For more insights on optimising AWS usage, the AWS Optimisation Tips, Costs & Best Practices for Small and Medium-sized Businesses blog offers detailed advice on cost management, cloud architecture, and performance enhancement tailored for SMBs.

Conclusion: Choosing the Right Retry Strategy

Selecting the right retry strategy depends on what your application requires. For the majority of small and medium-sized businesses (SMBs), the standard retry mode is a solid option. It effectively handles transient failures with features like jittered exponential backoff and circuit-breaking capabilities, ensuring stability even in multi-tenant environments where reliability is critical.

For applications with high traffic, the adaptive retry mode can be a better fit. This mode uses client-side rate limiting to adjust dynamically to downstream load. That said, it may introduce delays in initial requests and should only be used when clients are resource-isolated. This prevents throttling in one service from negatively impacting others.

Key Takeaways for SMBs

When customising and implementing a retry strategy, keep these points in mind:

Idempotency is essential: Before enabling retries, ensure operations are idempotent. This means they should yield the same result whether executed once or multiple times, avoiding issues like duplicate charges or data corruption.
Retry at a single layer: Limit retries to one layer of your application stack, and set appropriate timeouts for individual attempts and the overall execution. Retrying at multiple layers can lead to an exponential increase in attempts. For instance, three retries across five layers can result in 243 retries, which could overwhelm downstream services.
Stick to three attempts by default: A three-attempt limit usually strikes a good balance between reliability and resource usage. Avoid infinite retries to prevent runaway workloads. Additionally, reusing service clients can help by leveraging connection pooling.

FAQs

Which retry mode should I use for my workload?

The best retry mode will vary based on what you need:

Standard mode works well for most tasks, providing dependable retries with up to three attempts for common issues.
Adaptive mode is better for specialised scenarios, such as handling rate limits. It includes client-side rate limiting but is still experimental and not suitable for multi-tenant environments.
Legacy mode is outdated and generally not recommended.

For the majority of situations, standard mode remains the safest and most reliable option.

How do I set safe timeouts alongside retries?

Configuring safe timeouts with retries in AWS SDKs is crucial to prevent requests from hanging indefinitely and to ensure they fail quickly when necessary. For Java, you can use the apiCallTimeout setting to define the total duration of a request and apiCallAttemptTimeout to specify the maximum time for each individual attempt.

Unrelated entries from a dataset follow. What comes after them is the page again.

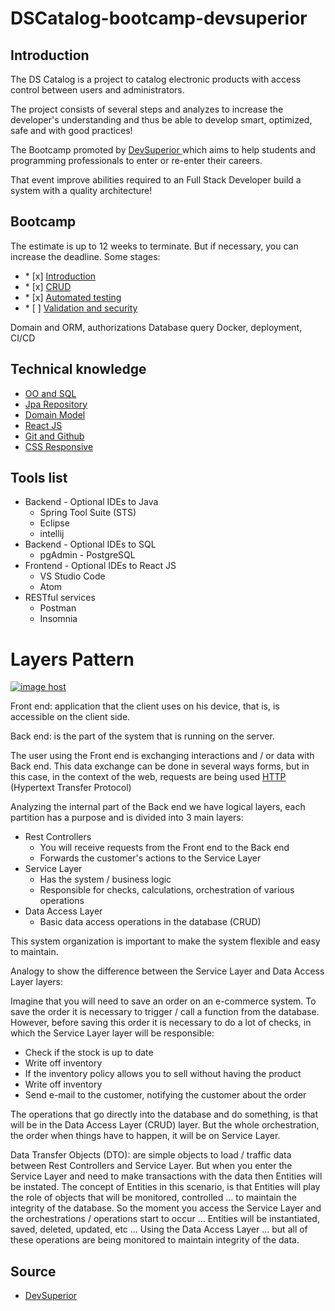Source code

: # DSCatalog-bootcamp-devsuperior

## Introduction

<p> The DS Catalog is a project to catalog electronic products with access control between users and administrators.</p>

<p>The project consists of several steps and analyzes to increase the developer's understanding and thus be able to develop smart, optimized, safe and with good practices!</p>


<p> The Bootcamp promoted by <a href="https://devsuperior.com.br/"> DevSuperior <a/> which aims to
help students and programming professionals to enter or re-enter their careers.</p>

<p>That event improve abilities required to an Full Stack Developer build a system with a quality architecture!</p>

## Bootcamp

<p>The estimate is up to 12 weeks to terminate. But if necessary, you can increase the deadline. Some stages:</p>

<ul>
	<li>* [x] <a href="https://github.com/gil-son/dscatalog-bootcamp/blob/main/info/00.%20INTRODUCTION.md">Introduction<a/></li>
	<li>* [x] <a href="https://github.com/gil-son/dscatalog-bootcamp/blob/main/info/01.%20CRUD.md">CRUD<a/></li>
	<li>* [x] <a href="https://github.com/gil-son/dscatalog-bootcamp/blob/main/info/02.%20Automated%20testing.md">Automated testing<a/></li>
	<li>* [ ] <a href="https://github.com/gil-son/dscatalog-bootcamp/blob/main/info/03.%20Validation%20and%20security.md">Validation and security<a/></li>
		
		
</ul>



Domain and ORM, authorizations
Database query
Docker, deployment, CI/CD


## Technical knowledge

<ul>
	<li><a href="https://youtu.be/xC_yKw3MYX4">OO and SQL</a></li>
	<li><a href="https://youtu.be/os6hdZbCnpM">Jpa Repository</a></li>
	<li><a href="https://youtu.be/OX5MmJrFTdw">Domain Model</a></li>
	<li><a href="https://youtu.be/IOJoJGDowEY">React JS</a></li>
	<li><a href="https://youtu.be/KLG-jC1fh28">Git and Github</a></li>
  <li><a href="https://www.youtube.com/watch?v=2mmKjJb9EBE">CSS Responsive</a></li>
</ul>

## Tools list

<ul>
	<li>Backend - Optional IDEs to Java 
		<ul>
			<li>Spring Tool Suite (STS)</li>
			<li>Eclipse</li>
			<li>intellij</li>
		</ul>	
	</li>
	<li>Backend - Optional IDEs to SQL 
		<ul>
		    <li>pgAdmin - PostgreSQL</li>
		</ul>
	</li>
	<li>Frontend - Optional IDEs to React JS 
		<ul>
			<li>VS Studio Code</li>
			<li>Atom</li>
		</ul>	
	</li>
	<li>RESTful services
		<ul>
			<li>Postman</li>
			<li>Insomnia</li>
		</ul>
	</li>
</ul>




# Layers Pattern

<a href="https://imgbox.com/PAUEeYER" target="_blank"><img src="https://images2.imgbox.com/45/77/PAUEeYER_o.png" alt="image host"/></a>




<p>
Front end: application that the client uses on his device, that is,
is accessible on the client side.
</p>
<p>
Back end: is the part of the system that is running on the server.


<p>
The user using the Front end is exchanging interactions and / or
data with Back end. This data exchange can be done in several ways
forms, but in this case, in the context of the web, requests are being used
<a href="https://en.wikipedia.org/wiki/Hypertext_Transfer_Protocol"> HTTP <a/> (Hypertext Transfer Protocol)
</p>

<p>
Analyzing the internal part of the Back end we have logical layers, each partition
has a purpose and is divided into 3 main layers:
</p>



<ul>
	<li> Rest Controllers
		<ul>
			<li> You will receive requests from the Front end to the Back end </li>
			<li> Forwards the customer's actions to the Service Layer </li>
		</ul>
	</li>
	<li> Service Layer
		<ul>
			<li> Has the system / business logic </li>
			<li> Responsible for checks, calculations, orchestration of various operations </li>
		</ul>
	</li>
	<li> Data Access Layer
		<ul>
			<li> Basic data access operations in the database (CRUD) </li>
		</ul>
	</li>
		</ul>

<p>
This system organization is important to make the system flexible and easy to maintain.
</p>


<p>
Analogy to show the difference between the Service Layer and Data Access Layer layers:

</p>

<p>
Imagine that you will need to save an order on an e-commerce system. To save the
order it is necessary to trigger / call a function from the database. However, before saving this
order it is necessary to do a lot of checks, in which the Service Layer layer will be
responsible:
</p>

<ul>
  <li> Check if the stock is up to date </li>
  <li> Write off inventory </li>
<li> If the inventory policy allows you to sell without having the product </li>
<li> Write off inventory </li>
<li> Send e-mail to the customer, notifying the customer about the order </li>
</ul>

<p>
The operations that go directly into the database and do something, is that
will be in the Data Access Layer (CRUD) layer. But the whole orchestration, the order
when things have to happen, it will be on Service Layer.
</p>

<p>
Data Transfer Objects (DTO): are simple objects to load / traffic data between Rest Controllers
and Service Layer. But when you enter the Service Layer and need to make transactions with the data
then Entities will be instated. The concept of Entities in this scenario, is that Entities will play the role
of objects that will be monitored, controlled ... to maintain the integrity of the database.
So the moment you access the Service Layer and the orchestrations / operations start to occur ...
Entities will be instantiated, saved, deleted, updated, etc ... Using the
Data Access Layer ... but all of these operations are being monitored to maintain integrity
of the data.

</p>



## Source

<ul>
  <li><a href="https://devsuperior.com.br/">DevSuperior</a></li>
</ul>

In Go, you’ll need to adjust MaxAttempts and MaxBackOffDelay for retry behaviour while also configuring HTTP client timeouts. By combining total time limits with per-attempt restrictions, you create a balance that allows for reliable retries without risking endless delays.

How can I avoid duplicate writes when retries happen?

To prevent duplicate writes during retries, implement an exponential backoff with jitter strategy. This method introduces randomised delays between retries, which helps minimise the risk of simultaneous retries and duplicate operations.

Another key practice is ensuring that your operations are idempotent. This means they can be safely retried without causing duplicates or inconsistencies in your system. The good news? Many AWS SDKs already come with built-in retry mechanisms that incorporate these strategies, making implementation much easier.